— Problem —
Down to the last line, copy the records below without any change.

(Dataset entries)
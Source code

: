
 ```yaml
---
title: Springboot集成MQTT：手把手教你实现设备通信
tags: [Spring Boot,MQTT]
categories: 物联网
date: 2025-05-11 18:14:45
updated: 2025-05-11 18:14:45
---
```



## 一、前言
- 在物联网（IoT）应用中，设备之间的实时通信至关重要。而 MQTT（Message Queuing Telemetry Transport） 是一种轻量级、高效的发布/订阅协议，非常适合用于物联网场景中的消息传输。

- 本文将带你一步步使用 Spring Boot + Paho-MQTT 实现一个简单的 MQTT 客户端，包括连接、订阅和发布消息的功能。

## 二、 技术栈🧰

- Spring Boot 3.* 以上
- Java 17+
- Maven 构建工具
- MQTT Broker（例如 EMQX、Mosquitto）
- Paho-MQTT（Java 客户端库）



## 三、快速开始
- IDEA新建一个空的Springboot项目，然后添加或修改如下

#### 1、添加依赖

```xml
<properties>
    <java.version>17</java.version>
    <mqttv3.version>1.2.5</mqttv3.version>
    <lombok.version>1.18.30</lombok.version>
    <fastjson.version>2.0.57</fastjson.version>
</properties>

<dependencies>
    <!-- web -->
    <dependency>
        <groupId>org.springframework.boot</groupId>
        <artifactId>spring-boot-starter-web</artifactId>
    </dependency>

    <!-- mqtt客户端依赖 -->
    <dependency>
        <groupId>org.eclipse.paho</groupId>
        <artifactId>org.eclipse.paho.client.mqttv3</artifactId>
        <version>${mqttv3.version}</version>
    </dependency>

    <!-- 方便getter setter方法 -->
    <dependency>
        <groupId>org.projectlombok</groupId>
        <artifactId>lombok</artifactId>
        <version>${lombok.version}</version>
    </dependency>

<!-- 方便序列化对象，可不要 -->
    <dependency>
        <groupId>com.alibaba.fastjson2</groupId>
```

— Result of this task —
Source code

:
 ```yaml
---
title: Springboot集成MQTT：手把手教你实现设备通信
tags: [Spring Boot,MQTT]
categories: 物联网
date: 2025-05-11 18:14:45
updated: 2025-05-11 18:14:45
---
```



## 一、前言
- 在物联网（IoT）应用中，设备之间的实时通信至关重要。而 MQTT（Message Queuing Telemetry Transport） 是一种轻量级、高效的发布/订阅协议，非常适合用于物联网场景中的消息传输。

- 本文将带你一步步使用 Spring Boot + Paho-MQTT 实现一个简单的 MQTT 客户端，包括连接、订阅和发布消息的功能。

## 二、 技术栈🧰

- Spring Boot 3.* 以上
- Java 17+
- Maven 构建工具
- MQTT Broker（例如 EMQX、Mosquitto）
- Paho-MQTT（Java 客户端库）



## 三、快速开始
- IDEA新建一个空的Springboot项目，然后添加或修改如下

#### 1、添加依赖

```xml
<properties>
    <java.version>17</java.version>
    <mqttv3.version>1.2.5</mqttv3.version>
    <lombok.version>1.18.30</lombok.version>
    <fastjson.version>2.0.57</fastjson.version>
</properties>

<dependencies>
    <!-- web -->
    <dependency>
        <groupId>org.springframework.boot</groupId>
        <artifactId>spring-boot-starter-web</artifactId>
    </dependency>

    <!-- mqtt客户端依赖 -->
    <dependency>
        <groupId>org.eclipse.paho</groupId>
        <artifactId>org.eclipse.paho.client.mqttv3</artifactId>
        <version>${mqttv3.version}</version>
    </dependency>

    <!-- 方便getter setter方法 -->
    <dependency>
        <groupId>org.projectlombok</groupId>
        <artifactId>lombok</artifactId>
        <version>${lombok.version}</version>
    </dependency>

<!-- 方便序列化对象，可不要 -->
    <dependency>
        <groupId>com.alibaba.fastjson2</groupId>
```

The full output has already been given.